I wonder if you have read Francis A. Schaeffer’s description of the line of despair where we no longer thought in terms of antithesis but synthesis. Where we have gone from thinking in terms of wrong and right to using what is called Hegelian dialectic where we find the common ground between to opposites and major on sameness rather than difference. Your article is eerily similar to Schaeffer’s thesis which I agree with
Chris,
thanks. I am not familiar with that idea in Schaeffer though I am familiar with the elasticity of the hegelian dialectic to apply it to morality (ala Marx). 🙂 Where does Schaeffer make this claim.

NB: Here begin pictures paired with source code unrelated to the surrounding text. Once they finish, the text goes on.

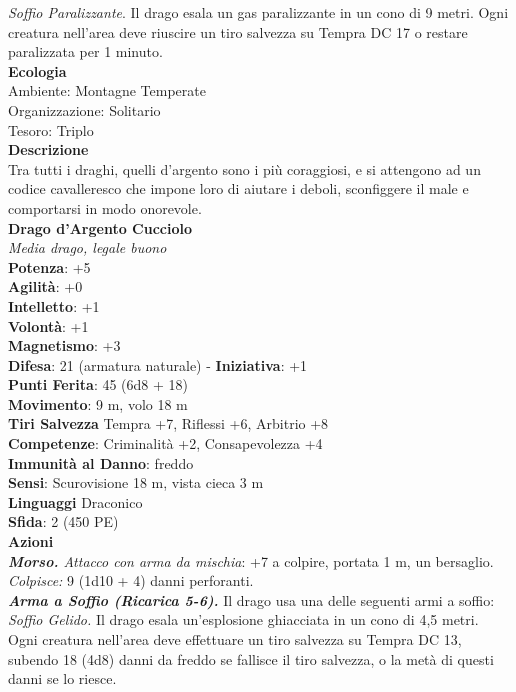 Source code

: \begin{multicols}{2}
\emph{Soffio Paralizzante}. Il drago esala un gas paralizzante in un cono di 9 metri. Ogni creatura nell'area deve riuscire un tiro salvezza su Tempra DC 17 o restare paralizzata per 1 minuto.\\
\textbf{Ecologia}\\
Ambiente: Montagne Temperate\\
Organizzazione: Solitario\\
Tesoro: Triplo\\
\textbf{Descrizione}\\
Tra tutti i draghi, quelli d’argento sono i più coraggiosi, e si attengono ad un codice cavalleresco che impone loro di aiutare i deboli, sconfiggere il male e comportarsi in modo onorevole.\\
\medskip\textbf{Drago d'Argento Cucciolo}\\
\emph{Media drago, legale buono}\\
\textbf{Potenza}: +5\\
\textbf{Agilità}: +0\\
\textbf{Intelletto}: +1\\
\textbf{Volontà}: +1\\
\textbf{Magnetismo}: +3\\
\textbf{Difesa}: 21 (armatura naturale) - \textbf{Iniziativa}: +1\\
\textbf{Punti Ferita}: 45 (6d8 + 18)\\
\textbf{Movimento}: 9 m, volo 18 m\\
\textbf{Tiri Salvezza} Tempra +7, Riflessi +6, Arbitrio +8\\
\textbf{Competenze}: Criminalità +2, Consapevolezza +4\\
\textbf{Immunità al Danno}: freddo\\
\textbf{Sensi}: Scurovisione 18 m, vista cieca 3 m\\
\textbf{Linguaggi} Draconico\\
\textbf{Sfida}: 2 (450 PE)\smallskip\\
\smallskip\textbf{Azioni}\\
\emph{\textbf{Morso.} Attacco con arma da mischia}: +7 a colpire, portata 1 m, un bersaglio.\\
\emph{Colpisce:} 9 (1d10 + 4) danni perforanti.\\
\emph{\textbf{Arma a Soffio (Ricarica 5-6).}} Il drago usa una delle seguenti armi a soffio:\\
\emph{Soffio Gelido.} Il drago esala un'esplosione ghiacciata in un cono di 4,5 metri. Ogni creatura nell'area deve effettuare un tiro salvezza su Tempra DC 13, subendo 18 (4d8) danni da freddo se fallisce il tiro salvezza, o la metà di questi danni se lo riesce.\\

\end{multicols}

I will get back to you don’t have the actual book in front of me right now to quote the reference have to go to work so will post it tonight if that’s okay
The complete Works of Francis A. Schaeffer Vol A Christian View of Philosophy and Culture.2nd Edition. Crossway Books Westchester Illinois, Book 1 the God who is there
Great Article!!! – I believe the specific book you are speaking of is Escape From Reason. Schaeffer also spoke of it at length in How Shall We Then Live.